That is, Lua compiles any chunk in the presence of a predefined upvalue (an external local variable) called _ENV. So, any variable is either local, if it is a bounded name, or a field in _ENV, which itself is a local variable (an upvalue).

The initial value for _ENV can be any table. (Actually, it does not need to be a table; more about that later.) Any such table is called an environment. To preserve the illusion of global variables, Lua keeps internally a table that it uses as a global environment. Usually, when we load a chunk, the function load initializes this predefined upvalue with that global environment. So, our original chunk becomes equivalent to this one:

      local _ENV = the global environment
      return function (...)
        local z = 10
        _ENV.x = _ENV.y + z
      end

The result of all these arrangements is that the x field of the global environment gets the value of the y field plus 10.

At first sight, this may seem a rather convoluted way to manipulate global variables. I will not argue that it is the simplest way, but it offers a flexibility that is difficult to achieve with a simpler implementation.

Before we go on, let us summarize the handling of global variables in Lua:

After all, it is not that complicated.

Some people get confused because they try to infer extra magic from these rules. There is no extra magic. In particular, the first two rules are done entirely by the compiler. Except for being predefined by the compiler, _ENV is a plain regular variable. Outside the compiler, the name _ENV has no special meaning at all to Lua.[20] Similarly, the translation from x to _ENV.x is a plain syntactic translation, with no hidden meanings. In particular, after the translation, _ENV will refer to whatever _ENV variable is visible at that point in the code, following the standard visibility rules.

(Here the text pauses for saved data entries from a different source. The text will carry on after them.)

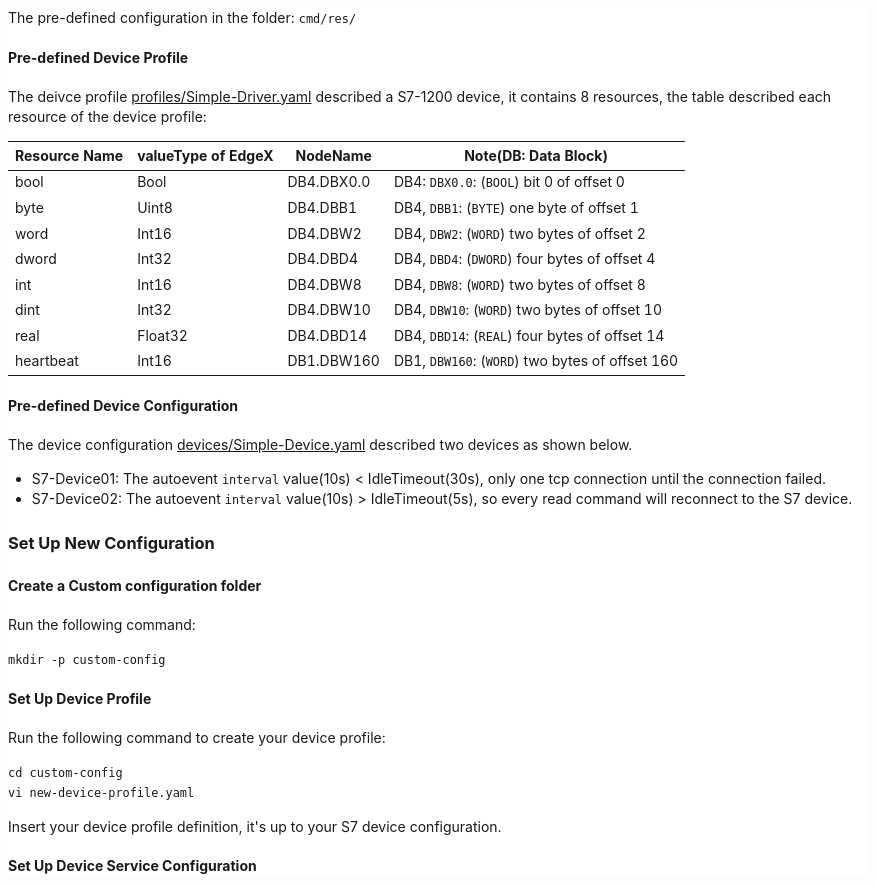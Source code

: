 The pre-defined configuration in the folder: `cmd/res/`

#### Pre-defined Device Profile

The deivce profile [profiles/Simple-Driver.yaml](https://github.com/edgexfoundry/device-s7/blob/{{edgexversion}}/cmd/res/profiles/Simple-Driver.yaml) described a S7-1200 device, it contains 8 resources, the table described each resource of the device profile:

| Resource Name | valueType of EdgeX | NodeName   | Note(DB: Data Block)                            |
| ------------- | ------------------ | ---------- | ----------------------------------------------- |
| bool          | Bool               | DB4.DBX0.0 | DB4: `DBX0.0`: (`BOOL`) bit 0 of offset 0       |
| byte          | Uint8              | DB4.DBB1   | DB4, `DBB1`: (`BYTE`) one byte of offset 1      |
| word          | Int16              | DB4.DBW2   | DB4, `DBW2`: (`WORD`) two bytes of offset 2     |
| dword         | Int32              | DB4.DBD4   | DB4, `DBD4`: (`DWORD`) four bytes of offset 4   |
| int           | Int16              | DB4.DBW8   | DB4, `DBW8`: (`WORD`) two bytes of offset 8     |
| dint          | Int32              | DB4.DBW10  | DB4, `DBW10`: (`WORD`) two bytes of offset 10   |
| real          | Float32            | DB4.DBD14  | DB4, `DBD14`: (`REAL`) four bytes of offset 14  |
| heartbeat     | Int16              | DB1.DBW160 | DB1, `DBW160`: (`WORD`) two bytes of offset 160 |

#### Pre-defined Device Configuration

The device configuration [devices/Simple-Device.yaml](https://github.com/edgexfoundry/device-s7/blob/{{edgexversion}}/cmd/res/devices/Simple-Device.yaml) described two devices as shown below.

- S7-Device01: The autoevent `interval` value(10s) < IdleTimeout(30s), only one tcp connection until the connection failed.
- S7-Device02: The autoevent `interval` value(10s) > IdleTimeout(5s), so every read command will reconnect to the S7 device.

### Set Up New Configuration

#### Create a Custom configuration folder

Run the following command:

```shell
mkdir -p custom-config
```

#### Set Up Device Profile

Run the following command to create your device profile:

```shell
cd custom-config
vi new-device-profile.yaml
```

Insert your device profile definition, it's up to your S7 device configuration.

#### Set Up Device Service Configuration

In this section, we will see some ways to explore the flexibility brought by _ENV. Keep in mind that we must run most examples in this section as a single chunk. If we enter code line by line in interactive mode, each line becomes a different chunk and therefore each will have a distinct _ENV variable. To run a piece of code as a single chunk, we can either run it from a file or enclose it in a doend block.

Because _ENV is a regular variable, we can assign to and access it as any other variable. The assignment _ENV = nil will invalidate any direct access to global variables in the rest of the chunk. This can be useful to control what variables our code uses:

      local print, sin = print, math.sin
      _ENV = nil
      print(13)                 --> 13
      print(sin(13))            --> 0.42016703682664
      print(math.cos(13))       -- error!

Any assignment to a free name (a global variable) will raise a similar error.

We can write the _ENV explicitly to bypass a local declaration:

      a = 13          -- global
      local a = 12
      print(a)        --> 12  (local)
      print(_ENV.a)   --> 13  (global)

We can do the same with _G:

      a = 13          -- global
      local a = 12
      print(a)        --> 12  (local)
      print(_G.a)   --> 13  (global)

Usually, _G and _ENV refer to the same table but, despite that, they are quite different entities. _ENV is a local variable, and all accesses to global variables in reality are accesses to it. _G is a global variable with no special status whatsoever. By definition, _ENV always refers to the current environment; _G usually refers to the global environment, provided it is visible and no one changed its value.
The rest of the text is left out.